(Beginning of Recorded data)

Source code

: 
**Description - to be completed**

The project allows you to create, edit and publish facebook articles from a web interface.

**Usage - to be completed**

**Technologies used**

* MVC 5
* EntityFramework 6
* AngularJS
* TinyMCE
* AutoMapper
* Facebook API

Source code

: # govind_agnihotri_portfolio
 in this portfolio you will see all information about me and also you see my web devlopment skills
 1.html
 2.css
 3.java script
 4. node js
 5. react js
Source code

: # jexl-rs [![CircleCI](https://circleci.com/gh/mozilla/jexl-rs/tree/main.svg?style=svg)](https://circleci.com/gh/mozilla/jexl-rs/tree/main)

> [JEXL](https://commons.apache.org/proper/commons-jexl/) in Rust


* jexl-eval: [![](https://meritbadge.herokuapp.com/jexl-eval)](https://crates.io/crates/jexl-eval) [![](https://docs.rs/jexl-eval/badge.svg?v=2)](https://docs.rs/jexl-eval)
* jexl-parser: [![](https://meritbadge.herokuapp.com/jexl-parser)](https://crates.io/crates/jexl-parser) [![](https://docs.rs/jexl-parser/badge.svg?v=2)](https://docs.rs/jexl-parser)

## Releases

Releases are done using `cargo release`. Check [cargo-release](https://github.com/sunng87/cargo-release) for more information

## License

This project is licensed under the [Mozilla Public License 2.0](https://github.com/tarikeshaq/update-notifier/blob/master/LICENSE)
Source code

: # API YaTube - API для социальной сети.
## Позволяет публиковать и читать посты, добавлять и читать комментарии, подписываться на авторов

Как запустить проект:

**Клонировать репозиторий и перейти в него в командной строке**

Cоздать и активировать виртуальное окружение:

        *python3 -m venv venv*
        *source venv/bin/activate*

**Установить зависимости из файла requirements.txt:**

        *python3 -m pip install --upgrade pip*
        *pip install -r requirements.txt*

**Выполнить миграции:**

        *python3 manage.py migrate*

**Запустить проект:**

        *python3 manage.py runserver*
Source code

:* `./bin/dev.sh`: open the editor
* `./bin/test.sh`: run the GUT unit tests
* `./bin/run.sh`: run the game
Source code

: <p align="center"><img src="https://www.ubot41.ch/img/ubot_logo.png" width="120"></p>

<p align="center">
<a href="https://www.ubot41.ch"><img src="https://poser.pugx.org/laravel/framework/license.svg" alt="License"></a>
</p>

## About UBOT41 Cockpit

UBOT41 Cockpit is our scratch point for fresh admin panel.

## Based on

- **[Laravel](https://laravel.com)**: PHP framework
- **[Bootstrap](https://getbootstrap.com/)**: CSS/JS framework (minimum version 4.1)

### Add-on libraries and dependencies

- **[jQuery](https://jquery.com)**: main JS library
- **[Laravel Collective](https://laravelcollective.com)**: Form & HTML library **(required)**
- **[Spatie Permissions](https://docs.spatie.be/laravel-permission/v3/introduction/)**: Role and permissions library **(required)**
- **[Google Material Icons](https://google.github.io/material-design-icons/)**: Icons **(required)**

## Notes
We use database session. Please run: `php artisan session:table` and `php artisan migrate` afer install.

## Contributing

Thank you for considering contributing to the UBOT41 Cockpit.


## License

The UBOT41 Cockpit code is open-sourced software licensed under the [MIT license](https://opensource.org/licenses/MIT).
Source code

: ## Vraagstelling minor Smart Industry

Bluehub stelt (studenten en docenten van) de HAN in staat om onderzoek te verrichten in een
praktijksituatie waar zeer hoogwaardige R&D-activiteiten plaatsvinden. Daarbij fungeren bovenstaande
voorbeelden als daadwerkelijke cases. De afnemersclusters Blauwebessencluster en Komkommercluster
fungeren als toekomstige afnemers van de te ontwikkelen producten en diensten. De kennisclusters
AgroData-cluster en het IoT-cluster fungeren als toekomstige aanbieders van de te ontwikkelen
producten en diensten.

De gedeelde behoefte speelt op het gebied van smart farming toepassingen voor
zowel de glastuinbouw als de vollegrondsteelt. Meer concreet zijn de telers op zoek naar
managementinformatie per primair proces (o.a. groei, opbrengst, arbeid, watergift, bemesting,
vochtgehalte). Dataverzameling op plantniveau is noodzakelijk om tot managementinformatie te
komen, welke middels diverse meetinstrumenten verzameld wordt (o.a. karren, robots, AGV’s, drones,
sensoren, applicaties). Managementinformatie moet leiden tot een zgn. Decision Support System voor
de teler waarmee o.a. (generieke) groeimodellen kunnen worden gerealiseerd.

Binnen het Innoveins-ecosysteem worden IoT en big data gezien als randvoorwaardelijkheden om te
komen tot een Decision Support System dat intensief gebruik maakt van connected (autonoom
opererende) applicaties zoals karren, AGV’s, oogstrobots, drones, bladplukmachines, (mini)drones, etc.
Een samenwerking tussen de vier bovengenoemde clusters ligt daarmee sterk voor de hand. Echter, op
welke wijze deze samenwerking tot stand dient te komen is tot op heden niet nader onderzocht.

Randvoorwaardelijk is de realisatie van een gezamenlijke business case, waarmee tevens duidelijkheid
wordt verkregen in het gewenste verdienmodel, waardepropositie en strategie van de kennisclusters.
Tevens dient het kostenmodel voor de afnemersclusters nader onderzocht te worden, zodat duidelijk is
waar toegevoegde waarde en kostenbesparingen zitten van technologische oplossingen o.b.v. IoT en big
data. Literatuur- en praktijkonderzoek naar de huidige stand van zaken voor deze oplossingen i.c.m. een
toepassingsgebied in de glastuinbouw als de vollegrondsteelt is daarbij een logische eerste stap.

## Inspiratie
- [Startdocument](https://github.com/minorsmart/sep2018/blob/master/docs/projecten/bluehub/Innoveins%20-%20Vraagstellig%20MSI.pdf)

(End of Recorded data)

> _Activity_: The entries above must be returned in full, exactly as shown.

> _Answer box_:
Source code

: 
**Description - to be completed**

The project allows you to create, edit and publish facebook articles from a web interface.

**Usage - to be completed**

**Technologies used**

* MVC 5
* EntityFramework 6
* AngularJS
* TinyMCE
* AutoMapper
* Facebook API

Source code

: # govind_agnihotri_portfolio
 in this portfolio you will see all information about me and also you see my web devlopment skills
 1.html
 2.css
 3.java script
 4. node js
 5. react js
Source code

: # jexl-rs [![CircleCI](https://circleci.com/gh/mozilla/jexl-rs/tree/main.svg?style=svg)](https://circleci.com/gh/mozilla/jexl-rs/tree/main)

> [JEXL](https://commons.apache.org/proper/commons-jexl/) in Rust


* jexl-eval: [![](https://meritbadge.herokuapp.com/jexl-eval)](https://crates.io/crates/jexl-eval) [![](https://docs.rs/jexl-eval/badge.svg?v=2)](https://docs.rs/jexl-eval)
* jexl-parser: [![](https://meritbadge.herokuapp.com/jexl-parser)](https://crates.io/crates/jexl-parser) [![](https://docs.rs/jexl-parser/badge.svg?v=2)](https://docs.rs/jexl-parser)

## Releases

Releases are done using `cargo release`. Check [cargo-release](https://github.com/sunng87/cargo-release) for more information

## License

This project is licensed under the [Mozilla Public License 2.0](https://github.com/tarikeshaq/update-notifier/blob/master/LICENSE)
Source code

: # API YaTube - API для социальной сети.
## Позволяет публиковать и читать посты, добавлять и читать комментарии, подписываться на авторов

Как запустить проект:

**Клонировать репозиторий и перейти в него в командной строке**

Cоздать и активировать виртуальное окружение:

        *python3 -m venv venv*
        *source venv/bin/activate*

**Установить зависимости из файла requirements.txt:**

        *python3 -m pip install --upgrade pip*
        *pip install -r requirements.txt*

**Выполнить миграции:**

        *python3 manage.py migrate*

**Запустить проект:**

        *python3 manage.py runserver*
Source code

:* `./bin/dev.sh`: open the editor
* `./bin/test.sh`: run the GUT unit tests
* `./bin/run.sh`: run the game
Source code

: <p align="center"><img src="https://www.ubot41.ch/img/ubot_logo.png" width="120"></p>

<p align="center">
<a href="https://www.ubot41.ch"><img src="https://poser.pugx.org/laravel/framework/license.svg" alt="License"></a>
</p>

## About UBOT41 Cockpit

UBOT41 Cockpit is our scratch point for fresh admin panel.

## Based on

- **[Laravel](https://laravel.com)**: PHP framework
- **[Bootstrap](https://getbootstrap.com/)**: CSS/JS framework (minimum version 4.1)

### Add-on libraries and dependencies

- **[jQuery](https://jquery.com)**: main JS library
- **[Laravel Collective](https://laravelcollective.com)**: Form & HTML library **(required)**
- **[Spatie Permissions](https://docs.spatie.be/laravel-permission/v3/introduction/)**: Role and permissions library **(required)**
- **[Google Material Icons](https://google.github.io/material-design-icons/)**: Icons **(required)**

## Notes
We use database session. Please run: `php artisan session:table` and `php artisan migrate` afer install.

## Contributing

Thank you for considering contributing to the UBOT41 Cockpit.


## License

The UBOT41 Cockpit code is open-sourced software licensed under the [MIT license](https://opensource.org/licenses/MIT).
Source code

: ## Vraagstelling minor Smart Industry

Bluehub stelt (studenten en docenten van) de HAN in staat om onderzoek te verrichten in een
praktijksituatie waar zeer hoogwaardige R&D-activiteiten plaatsvinden. Daarbij fungeren bovenstaande
voorbeelden als daadwerkelijke cases. De afnemersclusters Blauwebessencluster en Komkommercluster
fungeren als toekomstige afnemers van de te ontwikkelen producten en diensten. De kennisclusters
AgroData-cluster en het IoT-cluster fungeren als toekomstige aanbieders van de te ontwikkelen
producten en diensten.

De gedeelde behoefte speelt op het gebied van smart farming toepassingen voor
zowel de glastuinbouw als de vollegrondsteelt. Meer concreet zijn de telers op zoek naar
managementinformatie per primair proces (o.a. groei, opbrengst, arbeid, watergift, bemesting,
vochtgehalte). Dataverzameling op plantniveau is noodzakelijk om tot managementinformatie te
komen, welke middels diverse meetinstrumenten verzameld wordt (o.a. karren, robots, AGV’s, drones,
sensoren, applicaties). Managementinformatie moet leiden tot een zgn. Decision Support System voor
de teler waarmee o.a. (generieke) groeimodellen kunnen worden gerealiseerd.

Binnen het Innoveins-ecosysteem worden IoT en big data gezien als randvoorwaardelijkheden om te
komen tot een Decision Support System dat intensief gebruik maakt van connected (autonoom
opererende) applicaties zoals karren, AGV’s, oogstrobots, drones, bladplukmachines, (mini)drones, etc.
Een samenwerking tussen de vier bovengenoemde clusters ligt daarmee sterk voor de hand. Echter, op
welke wijze deze samenwerking tot stand dient te komen is tot op heden niet nader onderzocht.

Randvoorwaardelijk is de realisatie van een gezamenlijke business case, waarmee tevens duidelijkheid
wordt verkregen in het gewenste verdienmodel, waardepropositie en strategie van de kennisclusters.
Tevens dient het kostenmodel voor de afnemersclusters nader onderzocht te worden, zodat duidelijk is
waar toegevoegde waarde en kostenbesparingen zitten van technologische oplossingen o.b.v. IoT en big
data. Literatuur- en praktijkonderzoek naar de huidige stand van zaken voor deze oplossingen i.c.m. een
toepassingsgebied in de glastuinbouw als de vollegrondsteelt is daarbij een logische eerste stap.

## Inspiratie
- [Startdocument](https://github.com/minorsmart/sep2018/blob/master/docs/projecten/bluehub/Innoveins%20-%20Vraagstellig%20MSI.pdf)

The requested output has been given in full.